Il gap con l’Europa è massimo per i diplomati (6,5 punti percentuali), scende a 4,7 punti per i titoli terziari e a 2 punti per chi ha al più un titolo secondario inferiore. Il calo generalizzato dei neet nel 2023 è stato infatti più marcato proprio per i bassi titoli di studio: l’incidenza dei neet è scesa al 14,9% tra i giovani con al più un titolo secondario inferiore, al 18,1% tra chi ha un titolo secondario superiore e al 12,5% per coloro che hanno conseguito un titolo terziario.
L’incidenza di neet, nella classe di età tra i 15 ed i 19 anni, è molto contenuta (6,3%) per effetto dell’alta partecipazione a percorsi di istruzione (l’89,7% è in formazione). L’incidenza sale invece al 19% nella classe di età 20-24 e al 22,7% tra i 25-29enni, tra i quali diminuisce la partecipazione al sistema educativo (rispettivamente a meno di uno su due e meno di uno su cinque) e sale la partecipazione al mercato del lavoro (più marcatamente tra i 25-29enni).

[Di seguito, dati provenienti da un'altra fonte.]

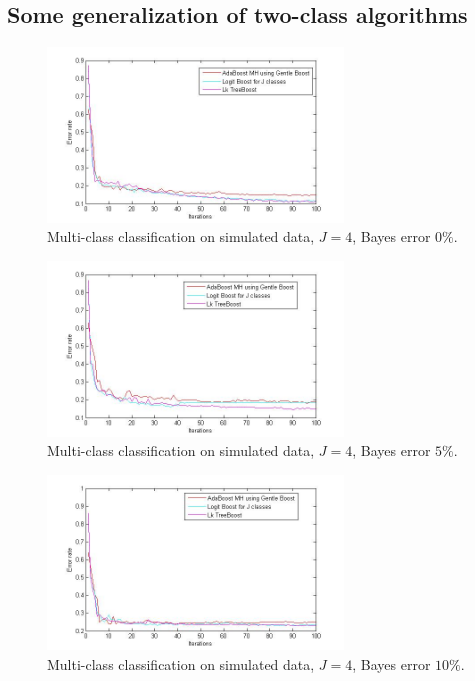\documentclass[a4paper,twoside,12pt]{article}
\begin{document}
\subsection{Some generalization of two-class algorithms}

\begin{figure}[ht]\centering
  	\includegraphics[width=0.7\textwidth]{multi_comp0.jpg}
  	\caption{Multi-class classification on simulated data, $J = 4$, Bayes error $0\%$.}
  	\label{multi_comp0}
\end{figure}

\begin{figure}[ht]\centering
  	\includegraphics[width=0.7\textwidth]{multi_comp1.jpg}
  	\caption{Multi-class classification on simulated data, $J = 4$, Bayes error $5\%$.}
  	\label{multi_comp1}
\end{figure}

\begin{figure}[ht]\centering
  	\includegraphics[width=0.7\textwidth]{multi_comp2.jpg}
  	\caption{Multi-class classification on simulated data, $J = 4$, Bayes error $10\%$.}
  	\label{multi_comp2}
\end{figure}
\end{document}
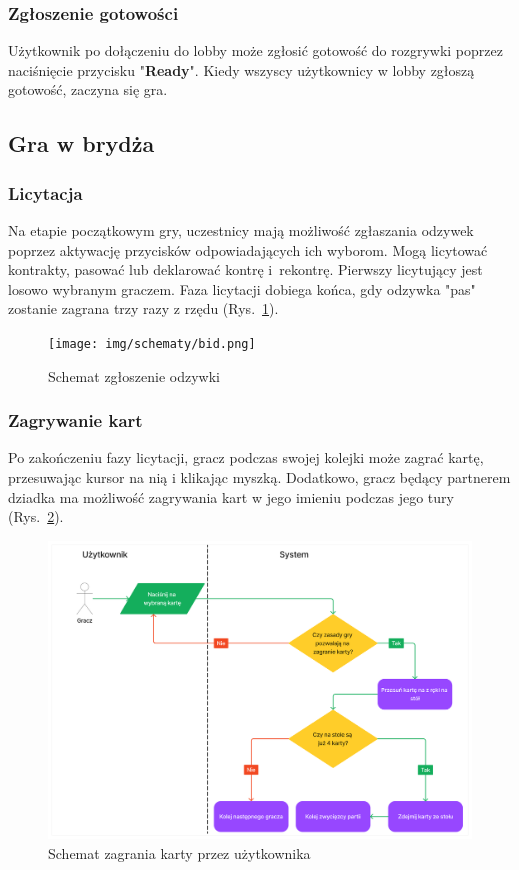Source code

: \FloatBarrier

\subsubsection{Zgłoszenie gotowości}
Użytkownik po dołączeniu do lobby może zgłosić gotowość do rozgrywki poprzez 
naciśnięcie przycisku "\textbf{Ready}". Kiedy wszyscy użytkownicy w lobby zgłoszą
gotowość, zaczyna się gra.

\subsection{Gra w brydża}

\subsubsection{Licytacja}
Na etapie początkowym gry, uczestnicy mają możliwość zgłaszania odzywek poprzez 
aktywację przycisków odpowiadających ich wyborom. Mogą licytować kontrakty, pasować lub
deklarować kontrę i~rekontrę. Pierwszy licytujący jest losowo 
wybranym graczem. Faza licytacji dobiega końca, gdy odzywka "pas" zostanie zagrana 
trzy razy z rzędu (Rys.~\ref{fig:schemat_bid}).

\begin{figure}[h]
  \centering
  \texttt{[image: img/schematy/bid.png]}
  \caption{Schemat zgłoszenie odzywki}
  \label{fig:schemat_bid}
\end{figure}

\FloatBarrier

\subsubsection{Zagrywanie kart}

Po zakończeniu fazy licytacji, gracz podczas swojej kolejki może zagrać kartę, 
przesuwając kursor na nią i klikając myszką. Dodatkowo, gracz będący partnerem dziadka 
ma możliwość zagrywania kart w jego imieniu podczas jego tury (Rys.~\ref{fig:schemat_play_card}).


\begin{figure}[h]
  \centering
  \includegraphics[width=\textwidth]{img/schematy/play_card.png}
  \caption{Schemat zagrania karty przez użytkownika}
  \label{fig:schemat_play_card}
\end{figure}

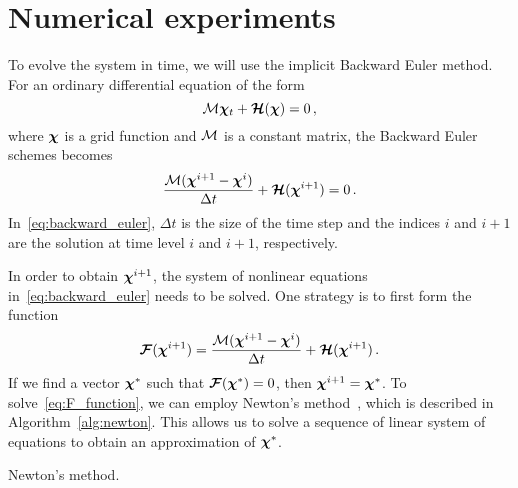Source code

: \section{Numerical experiments}%
\label{sec:numerical_experiments}
To evolve the system in time, we will use the implicit Backward Euler method. For an ordinary differential equation of the form
\begin{equation*}
 \mathcal{M} \bm{\chi}_t + \bm{\mathcal{H}}(\bm{\chi}) = 0
 \, ,
\end{equation*}
where $\bm{\chi}$ is a grid function and $\mathcal{M}$ is a constant matrix, the Backward Euler schemes becomes 
\begin{equation}
  \frac{\Mn (\soln^{i+1} - \soln^i)}{\Delta t} + \Hn(\soln^{i+1}) = 0
  \,.
  \label{eq:backward_euler}
\end{equation}
In~\eqref{eq:backward_euler}, $\Delta t$ is the size of the time step and the indices $i$ and $i+1$ are the solution at time level $i$ and $i+1$, respectively.

In order to obtain $\bm{\chi}^{i+1}$, the system of nonlinear equations in~\eqref{eq:backward_euler} needs to be solved. One strategy is to first form the function 
\begin{equation}
  \Fn(\soln^{i+1}) = 
  \frac{\Mn (\soln^{i+1} - \soln^i)}{\Delta t} + \Hn(\soln^{i+1})
  \,.
  \label{eq:F_function}
\end{equation}
If we find a vector $\bm{\chi}^*$ such that $\bm{\mathcal{F}}(\bm{\chi}^*) = 0$, then $\bm{\chi}^{i+1} = \bm{\chi}^*$. To solve~\eqref{eq:F_function}, we can employ Newton's method~\cite{quarteroni2010numerical}, which is described in Algorithm~\ref{alg:newton}. This allows us to solve a sequence of linear system of equations to obtain an approximation of $\bm{\chi}^*$.
\begin{algorithm}
 \caption{Newton's method.}%
 \label{alg:newton}
\end{algorithm}

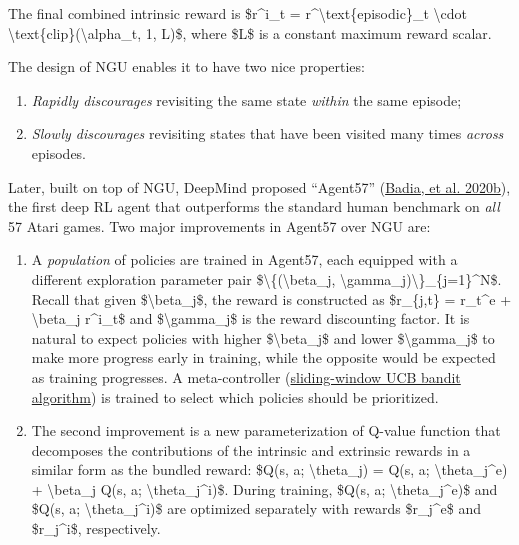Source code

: The final combined intrinsic reward is \$r\^{}i\_t = r\^{}\textbackslash text\{episodic\}\_t \textbackslash cdot \textbackslash text\{clip\}(\textbackslash alpha\_t, 1, L)\$, where \$L\$ is a constant maximum reward scalar.

The design of NGU enables it to have two nice properties:

\begin{enumerate}
\tightlist
\item
  \emph{Rapidly discourages} revisiting the same state \emph{within} the same episode;
\item
  \emph{Slowly discourages} revisiting states that have been visited many times \emph{across} episodes.
\end{enumerate}

Later, built on top of NGU, DeepMind proposed ``Agent57'' (\href{https://arxiv.org/abs/2003.13350}{Badia, et al. 2020b}), the first deep RL agent that outperforms the standard human benchmark on \emph{all} 57 Atari games. Two major improvements in Agent57 over NGU are:

\begin{enumerate}
\tightlist
\item
  A \emph{population} of policies are trained in Agent57, each equipped with a different exploration parameter pair \$\textbackslash\{(\textbackslash beta\_j, \textbackslash gamma\_j)\textbackslash\}\_\{j=1\}\^{}N\$. Recall that given \$\textbackslash beta\_j\$, the reward is constructed as \$r\_\{j,t\} = r\_t\^{}e + \textbackslash beta\_j r\^{}i\_t\$ and \$\textbackslash gamma\_j\$ is the reward discounting factor. It is natural to expect policies with higher \$\textbackslash beta\_j\$ and lower \$\textbackslash gamma\_j\$ to make more progress early in training, while the opposite would be expected as training progresses. A meta-controller (\href{https://arxiv.org/pdf/0805.3415.pdf}{sliding-window UCB bandit algorithm}) is trained to select which policies should be prioritized.
\item
  The second improvement is a new parameterization of Q-value function that decomposes the contributions of the intrinsic and extrinsic rewards in a similar form as the bundled reward: \$Q(s, a; \textbackslash theta\_j) = Q(s, a; \textbackslash theta\_j\^{}e) + \textbackslash beta\_j Q(s, a; \textbackslash theta\_j\^{}i)\$. During training, \$Q(s, a; \textbackslash theta\_j\^{}e)\$ and \$Q(s, a; \textbackslash theta\_j\^{}i)\$ are optimized separately with rewards \$r\_j\^{}e\$ and \$r\_j\^{}i\$, respectively.
\end{enumerate}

La quota di neet sul totale dei 15-29enni nel 2023 è diminuita sia per le donne che, in misura leggermente superiore, per gli uomini. Il gap rimane marcato (14,4% per gli uomini contro 17,8%). La quota di neet è più elevata nel Mezzogiorno rispetto al resto del Paese (24,7% contro 10,8% nel Nord e 12,3% nel Centro) e tra gli stranieri rispetto agli italiani (raggiunge il 25,2% contro il 15,1% tra gli italiani).
L’Istituto di statistica rileva, in aggiunta, che nel 2023 tra i 25-64enni il tasso di occupazione dei laureati è 11 punti percentuali più alto di quello dei diplomati (rispettivamente 84,3% e 73,3%). Il gap sale a 15,7 punti tra gli under 35 che hanno conseguito il titolo da uno a tre anni prima (75,4% e 59,7%).
Il divario territoriale nel tasso di occupazione è più ampio per le fasce di età giovanili. Il tasso di occupazione dei 30-34enni nel Mezzogiorno è più basso rispetto ai giovani del Nord di 19,8 punti percentuali tra i laureati (70,8%, contro 90,6%) e di 25,8 punti percentuali tra i diplomati (57,2% contro 83,0%).
Quando i genitori hanno un basso livello di istruzione quasi un quarto dei giovani (24%) abbandona precocemente gli studi e poco più del 10% raggiunge il titolo terziario. Se almeno un genitore è laureato, al contrario, le quote diventano rispettivamente 2% e circa 70%.